Con la intención de vaciar el resto del contenido en el estómago de un sólido, masculino y viril lingotazo, se acercó el vaso a la boca por segunda vez pero, antes de poder ingerirlo, cuando sus labios estirados hacia adelante en forma de embudo adoptaban ya el castrense ademán de un corneta, Alois se desplomó sin vida sobre el suelo de la cantina. El vaso se fracturó contra el entarimado, desintegrado en añicos multicolores, y dejó una rosácea roncha de vino que la señora Baum nunca pudo eliminar del todo pese a la ayuda de poderosos disolventes que devoraron por completo el brillo de la madera y dejaron una extraña sombra mate en el piso, mácula encima de la cual nadie quería situarse: ¡Estás pisando la mancha de Alois!, se advertían y divertían unos a otros por entre el fragor de las jarras de cerveza, inmersos en la batalla de las copas de aguardiente de cerezas. Entonces, con un gesto de malestar supersticioso, el aludido pegaba un respingo y se apartaba de allí. Llegó a ser una tradición del lugar que pagase una ronda de bebidas quien pisara la mancha.
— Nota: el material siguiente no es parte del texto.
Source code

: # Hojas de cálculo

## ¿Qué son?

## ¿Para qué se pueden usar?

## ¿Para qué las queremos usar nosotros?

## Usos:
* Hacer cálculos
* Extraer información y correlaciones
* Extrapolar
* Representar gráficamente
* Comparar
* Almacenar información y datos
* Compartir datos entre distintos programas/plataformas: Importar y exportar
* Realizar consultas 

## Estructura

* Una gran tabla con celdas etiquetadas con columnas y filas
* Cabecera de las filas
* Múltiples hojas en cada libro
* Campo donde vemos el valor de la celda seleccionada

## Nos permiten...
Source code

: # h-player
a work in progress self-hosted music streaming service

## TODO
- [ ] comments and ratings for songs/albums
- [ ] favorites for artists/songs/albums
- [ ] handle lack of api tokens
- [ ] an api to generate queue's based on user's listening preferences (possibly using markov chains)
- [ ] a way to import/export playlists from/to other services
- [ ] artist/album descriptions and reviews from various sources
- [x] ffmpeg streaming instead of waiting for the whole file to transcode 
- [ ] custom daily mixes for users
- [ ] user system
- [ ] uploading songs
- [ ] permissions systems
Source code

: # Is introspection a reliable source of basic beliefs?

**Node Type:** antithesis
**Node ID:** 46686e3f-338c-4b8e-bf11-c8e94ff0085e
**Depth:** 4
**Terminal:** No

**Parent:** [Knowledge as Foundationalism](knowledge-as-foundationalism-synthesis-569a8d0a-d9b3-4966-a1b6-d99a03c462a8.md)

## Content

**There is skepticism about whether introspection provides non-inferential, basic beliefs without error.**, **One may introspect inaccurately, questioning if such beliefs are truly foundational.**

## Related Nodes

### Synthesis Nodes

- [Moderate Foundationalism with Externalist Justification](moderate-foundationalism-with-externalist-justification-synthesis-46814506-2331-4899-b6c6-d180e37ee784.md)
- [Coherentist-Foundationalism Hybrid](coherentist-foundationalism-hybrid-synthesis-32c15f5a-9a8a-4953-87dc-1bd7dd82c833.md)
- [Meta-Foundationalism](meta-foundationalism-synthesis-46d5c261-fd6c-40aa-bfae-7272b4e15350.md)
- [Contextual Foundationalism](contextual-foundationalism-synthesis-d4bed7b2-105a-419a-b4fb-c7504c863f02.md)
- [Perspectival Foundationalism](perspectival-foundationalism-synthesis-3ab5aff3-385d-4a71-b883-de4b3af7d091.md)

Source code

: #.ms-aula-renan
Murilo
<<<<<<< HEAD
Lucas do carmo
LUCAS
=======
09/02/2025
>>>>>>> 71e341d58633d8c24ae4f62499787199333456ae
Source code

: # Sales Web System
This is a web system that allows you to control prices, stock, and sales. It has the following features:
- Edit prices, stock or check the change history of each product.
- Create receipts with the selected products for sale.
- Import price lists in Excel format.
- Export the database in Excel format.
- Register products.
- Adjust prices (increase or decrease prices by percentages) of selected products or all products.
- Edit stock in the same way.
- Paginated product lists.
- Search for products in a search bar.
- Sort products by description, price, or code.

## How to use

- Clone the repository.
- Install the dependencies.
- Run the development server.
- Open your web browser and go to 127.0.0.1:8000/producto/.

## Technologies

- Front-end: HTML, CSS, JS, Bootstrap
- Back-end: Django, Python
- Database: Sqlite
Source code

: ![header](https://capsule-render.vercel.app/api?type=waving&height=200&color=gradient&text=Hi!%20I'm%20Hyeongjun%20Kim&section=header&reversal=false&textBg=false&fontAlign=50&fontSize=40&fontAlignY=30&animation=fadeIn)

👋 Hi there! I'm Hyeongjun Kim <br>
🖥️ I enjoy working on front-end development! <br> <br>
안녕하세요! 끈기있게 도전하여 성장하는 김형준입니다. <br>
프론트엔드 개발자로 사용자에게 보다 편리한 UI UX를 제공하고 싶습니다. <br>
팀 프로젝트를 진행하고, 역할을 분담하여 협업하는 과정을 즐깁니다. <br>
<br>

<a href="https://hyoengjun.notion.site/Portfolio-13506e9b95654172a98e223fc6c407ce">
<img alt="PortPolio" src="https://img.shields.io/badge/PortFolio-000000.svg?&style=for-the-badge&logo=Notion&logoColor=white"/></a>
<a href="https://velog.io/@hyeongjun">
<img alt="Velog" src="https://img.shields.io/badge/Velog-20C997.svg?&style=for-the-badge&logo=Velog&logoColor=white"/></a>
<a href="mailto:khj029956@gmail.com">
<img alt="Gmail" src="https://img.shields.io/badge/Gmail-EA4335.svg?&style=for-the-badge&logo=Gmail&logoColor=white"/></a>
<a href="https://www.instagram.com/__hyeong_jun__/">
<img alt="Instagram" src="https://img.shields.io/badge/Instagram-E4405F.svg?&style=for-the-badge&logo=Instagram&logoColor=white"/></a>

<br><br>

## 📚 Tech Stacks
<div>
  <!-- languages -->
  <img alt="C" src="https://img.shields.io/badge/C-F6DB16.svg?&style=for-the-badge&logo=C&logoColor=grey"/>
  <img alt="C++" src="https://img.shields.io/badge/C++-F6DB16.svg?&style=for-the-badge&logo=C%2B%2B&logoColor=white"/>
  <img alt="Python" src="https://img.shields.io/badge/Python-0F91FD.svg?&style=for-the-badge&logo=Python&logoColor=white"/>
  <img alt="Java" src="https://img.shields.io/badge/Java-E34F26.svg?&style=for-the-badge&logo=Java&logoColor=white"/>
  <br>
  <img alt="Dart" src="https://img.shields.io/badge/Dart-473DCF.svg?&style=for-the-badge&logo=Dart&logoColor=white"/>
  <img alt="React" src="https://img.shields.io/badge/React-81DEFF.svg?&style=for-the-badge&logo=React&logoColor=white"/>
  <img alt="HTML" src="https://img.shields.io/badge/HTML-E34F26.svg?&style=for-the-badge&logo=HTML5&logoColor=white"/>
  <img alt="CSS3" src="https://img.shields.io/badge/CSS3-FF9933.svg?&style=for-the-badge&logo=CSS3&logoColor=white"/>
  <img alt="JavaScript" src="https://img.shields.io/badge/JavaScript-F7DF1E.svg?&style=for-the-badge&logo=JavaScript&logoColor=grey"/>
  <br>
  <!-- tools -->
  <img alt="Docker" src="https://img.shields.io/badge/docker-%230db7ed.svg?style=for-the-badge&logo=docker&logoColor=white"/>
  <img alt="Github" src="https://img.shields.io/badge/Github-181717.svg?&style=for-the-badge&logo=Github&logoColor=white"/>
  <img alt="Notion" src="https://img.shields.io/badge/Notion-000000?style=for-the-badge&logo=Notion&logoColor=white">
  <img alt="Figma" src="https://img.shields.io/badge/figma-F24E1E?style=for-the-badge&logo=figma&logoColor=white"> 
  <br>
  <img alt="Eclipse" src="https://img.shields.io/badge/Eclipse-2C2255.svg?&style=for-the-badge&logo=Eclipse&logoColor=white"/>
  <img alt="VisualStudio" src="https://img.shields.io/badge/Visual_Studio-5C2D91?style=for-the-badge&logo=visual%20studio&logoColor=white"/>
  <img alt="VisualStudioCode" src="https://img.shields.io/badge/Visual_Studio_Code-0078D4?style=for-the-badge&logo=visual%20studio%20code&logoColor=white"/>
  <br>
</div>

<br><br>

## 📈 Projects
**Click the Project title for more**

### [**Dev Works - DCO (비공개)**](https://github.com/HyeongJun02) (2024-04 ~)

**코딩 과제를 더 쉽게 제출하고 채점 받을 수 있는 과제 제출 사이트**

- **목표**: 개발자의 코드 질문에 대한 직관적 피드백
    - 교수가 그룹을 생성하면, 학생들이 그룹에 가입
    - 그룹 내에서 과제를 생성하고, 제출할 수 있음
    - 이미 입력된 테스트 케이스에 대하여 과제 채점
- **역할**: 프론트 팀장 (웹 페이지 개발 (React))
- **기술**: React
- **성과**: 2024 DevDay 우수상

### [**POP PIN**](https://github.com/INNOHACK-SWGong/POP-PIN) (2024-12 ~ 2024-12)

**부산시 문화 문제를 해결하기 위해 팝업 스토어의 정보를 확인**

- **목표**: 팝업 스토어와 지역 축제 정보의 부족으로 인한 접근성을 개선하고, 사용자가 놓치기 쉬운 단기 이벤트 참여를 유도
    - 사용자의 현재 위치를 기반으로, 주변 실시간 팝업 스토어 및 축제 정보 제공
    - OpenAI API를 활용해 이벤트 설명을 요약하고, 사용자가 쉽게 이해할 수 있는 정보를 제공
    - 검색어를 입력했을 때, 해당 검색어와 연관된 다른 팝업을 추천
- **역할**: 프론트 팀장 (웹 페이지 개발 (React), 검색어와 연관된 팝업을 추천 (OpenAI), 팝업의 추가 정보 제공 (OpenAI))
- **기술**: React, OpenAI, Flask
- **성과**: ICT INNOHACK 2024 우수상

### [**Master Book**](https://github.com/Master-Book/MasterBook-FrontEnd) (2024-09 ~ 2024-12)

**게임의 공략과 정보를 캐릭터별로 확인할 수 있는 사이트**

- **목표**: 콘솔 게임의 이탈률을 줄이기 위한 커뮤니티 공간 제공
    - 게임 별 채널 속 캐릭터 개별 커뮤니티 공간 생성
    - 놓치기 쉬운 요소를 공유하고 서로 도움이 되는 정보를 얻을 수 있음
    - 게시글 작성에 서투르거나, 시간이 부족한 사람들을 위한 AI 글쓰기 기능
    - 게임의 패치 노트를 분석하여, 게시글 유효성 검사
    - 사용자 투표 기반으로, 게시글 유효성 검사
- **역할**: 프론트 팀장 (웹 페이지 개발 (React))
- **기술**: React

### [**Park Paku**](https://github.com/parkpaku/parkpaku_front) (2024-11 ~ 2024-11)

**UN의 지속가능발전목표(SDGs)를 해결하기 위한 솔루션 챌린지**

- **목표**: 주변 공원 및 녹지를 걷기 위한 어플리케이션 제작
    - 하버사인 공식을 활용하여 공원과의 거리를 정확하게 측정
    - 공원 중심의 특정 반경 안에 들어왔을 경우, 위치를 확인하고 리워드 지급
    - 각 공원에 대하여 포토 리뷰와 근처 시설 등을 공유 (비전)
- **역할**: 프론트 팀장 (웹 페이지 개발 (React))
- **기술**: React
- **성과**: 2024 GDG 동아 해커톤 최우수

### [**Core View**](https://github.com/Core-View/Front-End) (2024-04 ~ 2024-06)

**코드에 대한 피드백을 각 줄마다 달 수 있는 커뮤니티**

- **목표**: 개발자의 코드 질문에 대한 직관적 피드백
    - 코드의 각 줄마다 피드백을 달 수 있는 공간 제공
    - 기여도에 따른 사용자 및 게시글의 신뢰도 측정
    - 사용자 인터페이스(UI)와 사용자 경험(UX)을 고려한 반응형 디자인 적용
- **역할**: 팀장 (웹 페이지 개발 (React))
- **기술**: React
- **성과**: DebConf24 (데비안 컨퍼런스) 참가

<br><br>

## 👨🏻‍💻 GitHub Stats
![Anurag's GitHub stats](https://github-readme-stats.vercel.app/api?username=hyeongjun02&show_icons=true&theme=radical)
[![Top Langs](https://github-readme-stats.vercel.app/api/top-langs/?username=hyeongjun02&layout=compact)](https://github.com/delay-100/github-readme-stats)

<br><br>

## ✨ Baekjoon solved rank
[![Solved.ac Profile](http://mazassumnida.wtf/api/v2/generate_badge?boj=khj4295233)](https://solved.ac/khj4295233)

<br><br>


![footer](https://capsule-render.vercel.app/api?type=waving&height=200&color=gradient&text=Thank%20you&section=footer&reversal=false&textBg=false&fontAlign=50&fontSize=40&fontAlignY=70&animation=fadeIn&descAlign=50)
El día en que una hemorragia pulmonar acabó, de manera fulminante, con la vida de Alois Hitler, su hijo Adolf, un golfillo maleducado de apenas catorce años, vagaba por las calles, perseguía y hostigaba a los perros, trepaba como un mono por los árboles, pateaba las piedras, capturaba insectos y se ensuciaba los pantalones con el barro de los charcos.

Ese día, el día en que murió Alois Hitler, su hijo Adolf se sentía feliz y lleno de vida por haberse saltado las clases de la Realschule de Linz.

Ese día, su padre, Alois Hitler, acababa de entrar en la Historia... eternamente amorrado a un vaso de vinacho.